• Can a member of an unincorporated church sue the church for injuries received on church property? That was the issue before a Texas appeals court. A member of a Congregational church was taking her minor son to a church child-care program. As she entered the educational building (on the church premises), she slipped and fell, resulting in injuries to her back. She later sued the church, alleging that her injury was caused by the church’s negligence. Specifically, she alleged that the church had been negligent in permitting the tile floor in the educational building to become slippery from moisture, and in failing to warn her of the dangerous condition. The victim had been a member of the church for 4 years, and she was on the church’s administrative board. At the time of the accident, the church was unincorporated (it incorporated a few years following the accident). A trial court dismissed the lawsuit against the church. It concluded that an unincorporated church could not be sued by one of its own members. It further ruled that the church could not be liable for the injuries on the ground that it incorporated after the accident. The victim appealed this decision. A state appeals court agreed with the trial court’s decision. The court acknowledged that Rule 28 of the Texas Rules of Civil Procedure permits unincorporated associations to be sued directly, but it concluded that this rule did not permit members of an unincorporated church to sue the church on the basis of injuries caused by the negligence of fellow church members or agents. The court observed:
[T]he law prohibits a member of an unincorporated association from bringing a cause of action for negligence against the association. It has been held that the members of an unincorporated association are coprincipals, and generally, such an association cannot be held liable to one of its members for the wrongful act of another member or agent of the association. The rationale for this rule is that the injured member and the association are regarded as coprincipals, and the tortfeasor [i.e., the person causing the injury] as their common agent. Consequently, the wrongful conduct of the agent is imputed to the plaintiff for purposes of his action against the association …. In this case, [the victim] has alleged that, as a direct result of the negligence or gross negligence of the pastor and employees of the church, she was injured. In other words, she alleges that the church, in its operation of the day care center, failed to provide a reasonable standard of care. Based on such allegations, we find any negligence alleged against fellow members and agents of the association are imputed [to the victim], thus leaving her in the untenable position of attempting to sue herself. Therefore, we hold that the trial court did not err in determining that [she] lacked standing to bring suit against the church because she was a member.

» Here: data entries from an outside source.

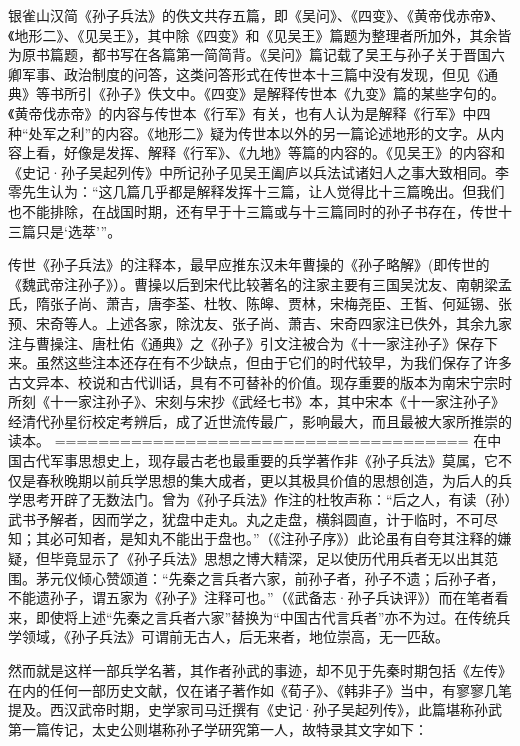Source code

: \documentclass[12pt,UTF8]{ctexbook}
\begin{document}
银雀山汉简《孙子兵法》的佚文共存五篇，即《吴问》、《四变》、《黄帝伐赤帝》、《地形二》、《见吴王》，其中除《四变》和《见吴王》篇题为整理者所加外，其余皆为原书篇题，都书写在各篇第一简简背。《吴问》篇记载了吴王与孙子关于晋国六卿军事、政治制度的问答，这类问答形式在传世本十三篇中没有发现，但见《通典》等书所引《孙子》佚文中。《四变》是解释传世本《九变》篇的某些字句的。《黄帝伐赤帝》的内容与传世本《行军》有关，也有人认为是解释《行军》中四种“处军之利”的内容。《地形二》疑为传世本以外的另一篇论述地形的文字。从内容上看，好像是发挥、解释《行军》、《九地》等篇的内容的。《见吴王》的内容和《史记·孙子吴起列传》中所记孙子见吴王阖庐以兵法试诸妇人之事大致相同。李零先生认为：“这几篇几乎都是解释发挥十三篇，让人觉得比十三篇晚出。但我们也不能排除，在战国时期，还有早于十三篇或与十三篇同时的孙子书存在，传世十三篇只是‘选萃’”。

传世《孙子兵法》的注释本，最早应推东汉未年曹操的《孙子略解》(即传世的《魏武帝注孙子》）。曹操以后到宋代比较著名的注家主要有三国吴沈友、南朝梁孟氏，隋张子尚、萧吉，唐李荃、杜牧、陈皞、贾林，宋梅尧臣、王皙、何延锡、张预、宋奇等人。上述各家，除沈友、张子尚、萧吉、宋奇四家注已佚外，其余九家注与曹操注、唐杜佑《通典》之《孙子》引文注被合为《十一家注孙子》保存下来。虽然这些注本还存在有不少缺点，但由于它们的时代较早，为我们保存了许多古文异本、校说和古代训话，具有不可替补的价值。现存重要的版本为南宋宁宗时所刻《十一家注孙子》、宋刻与宋抄《武经七书》本，其中宋本《十一家注孙子》经清代孙星衍校定考辨后，成了近世流传最广，影响最大，而且最被大家所推崇的读本。
======================================
在中国古代军事思想史上，现存最古老也最重要的兵学著作非《孙子兵法》莫属，它不仅是春秋晚期以前兵学思想的集大成者，更以其极具价值的思想创造，为后人的兵学思考开辟了无数法门。曾为《孙子兵法》作注的杜牧声称：“后之人，有读（孙）武书予解者，因而学之，犹盘中走丸。丸之走盘，横斜圆直，计于临时，不可尽知；其必可知者，是知丸不能出于盘也。”（《注孙子序》）此论虽有自夸其注释的嫌疑，但毕竟显示了《孙子兵法》思想之博大精深，足以使历代用兵者无以出其范围。茅元仪倾心赞颂道：“先秦之言兵者六家，前孙子者，孙子不遗；后孙子者，不能遗孙子，谓五家为《孙子》注释可也。”（《武备志·孙子兵诀评》）而在笔者看来，即使将上述“先秦之言兵者六家”替换为“中国古代言兵者”亦不为过。在传统兵学领域，《孙子兵法》可谓前无古人，后无来者，地位崇高，无一匹敌。

然而就是这样一部兵学名著，其作者孙武的事迹，却不见于先秦时期包括《左传》在内的任何一部历史文献，仅在诸子著作如《荀子》、《韩非子》当中，有寥寥几笔提及。西汉武帝时期，史学家司马迁撰有《史记·孙子吴起列传》，此篇堪称孙武第一篇传记，太史公则堪称孙子学研究第一人，故特录其文字如下：
\end{document}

The court rejected the victim’s claim that the church could be sued because it incorporated after the accident. It noted that a “successor corporation” is liable only for the lawful debts and obligations of the former organization. And, since the former unincorporated church was not liable for the victim’s injuries, then there was no liability for the successor church corporation to assume. Cox v. Thee Evergreen Church, 804 S.W.2d 190 (Tex. App. 1991).